Dark Reader is a popular browser extension for Google Chrome which its developer, Alexander Shutov, released for Mozilla Firefox recently.
The basic idea of the extension is to turn any website design to a dark theme design for better readability especially at night when too bright sites become harder to look at.
Dark themes are quite popular and users who want to use them on sites have multiple options. Common options include installing extensions or userstyles for the purpose.
Dark Reader is an open source extension that is available for Chrome and now also for Firefox.
Dark Reader changes the color scheme of any site you visit to a dark one by default. It adds an icon to Firefox’s toolbar which you can activate to interact with the extension.
You can toggle the functionality on the activate site or disable the extension’s functionality there.
The extension supports two main modes: the first changes the theme of any site automatically to a dark one while the second does not. It switches to a dark theme only for selected sites that you have whitelisted in the program options.

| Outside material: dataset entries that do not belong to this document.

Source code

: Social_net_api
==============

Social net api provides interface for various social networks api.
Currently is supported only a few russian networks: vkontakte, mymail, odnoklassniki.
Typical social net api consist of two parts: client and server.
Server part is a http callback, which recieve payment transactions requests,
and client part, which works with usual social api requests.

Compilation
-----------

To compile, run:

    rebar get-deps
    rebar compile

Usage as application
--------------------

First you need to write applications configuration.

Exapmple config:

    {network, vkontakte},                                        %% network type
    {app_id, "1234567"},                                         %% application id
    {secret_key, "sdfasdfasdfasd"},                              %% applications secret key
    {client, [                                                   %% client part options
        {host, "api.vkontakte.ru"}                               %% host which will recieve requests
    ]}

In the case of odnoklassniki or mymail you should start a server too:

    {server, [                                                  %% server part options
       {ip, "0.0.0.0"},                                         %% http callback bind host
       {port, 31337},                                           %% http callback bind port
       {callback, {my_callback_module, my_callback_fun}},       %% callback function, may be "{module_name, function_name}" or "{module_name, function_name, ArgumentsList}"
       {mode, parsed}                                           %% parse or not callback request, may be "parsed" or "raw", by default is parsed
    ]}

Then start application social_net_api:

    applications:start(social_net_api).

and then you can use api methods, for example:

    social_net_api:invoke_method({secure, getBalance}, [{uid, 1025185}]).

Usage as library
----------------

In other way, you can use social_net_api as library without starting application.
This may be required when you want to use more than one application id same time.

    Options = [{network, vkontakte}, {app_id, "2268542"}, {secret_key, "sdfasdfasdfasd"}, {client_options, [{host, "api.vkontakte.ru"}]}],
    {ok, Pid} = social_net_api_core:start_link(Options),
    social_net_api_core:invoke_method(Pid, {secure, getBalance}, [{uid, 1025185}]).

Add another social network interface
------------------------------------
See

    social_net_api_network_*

Dark Reader comes with the handy shortcut Alt-Shift-A to add sites to that list. This shortcut does not work properly in Firefox however as the Alt-key is mapped to the menu bar. So, instead of adding a site to the Dark Reader listing, you open the Firefox menu bar instead.
Considering that this is the first version for Firefox, it is probably only a matter of time before this gets fixed.

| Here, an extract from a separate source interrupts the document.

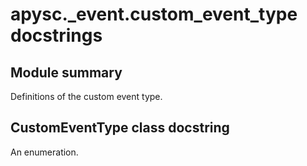 # apysc._event.custom_event_type docstrings

## Module summary

Definitions of the custom event type.

## CustomEventType class docstring

An enumeration.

Dark Reader displays some customization options when you activate the menu. You can switch between dark and light mode, and can change brightness, contrast, grayscale and sepia values individually.
A switch to the font menu displays options to change the font type but not other font related values such as size.
The final tab, sites list, lists all sites that you added to the extension. There you may also switch from “apply the dark theme to all sites” to “apply it only to sites that I have added”.
The dark layer that the extension applies to sites works fine on most sites you visit. If a site needs work in particular, you can either disable it so that it won’t get the dark theme treatment, or report the issue to the developer in hope that he will address the issue in future versions.
Obviously, you could also install a userscript or userstyle for particular sites and use these in combination with Dark Reader.
Dark Reader is a powerful extension that brings a dark mode to any site you visit in Firefox and Chrome. It features the right level of control with its ignore or whitelist only approach to things.
Now You: Do you apply dark themes to sites?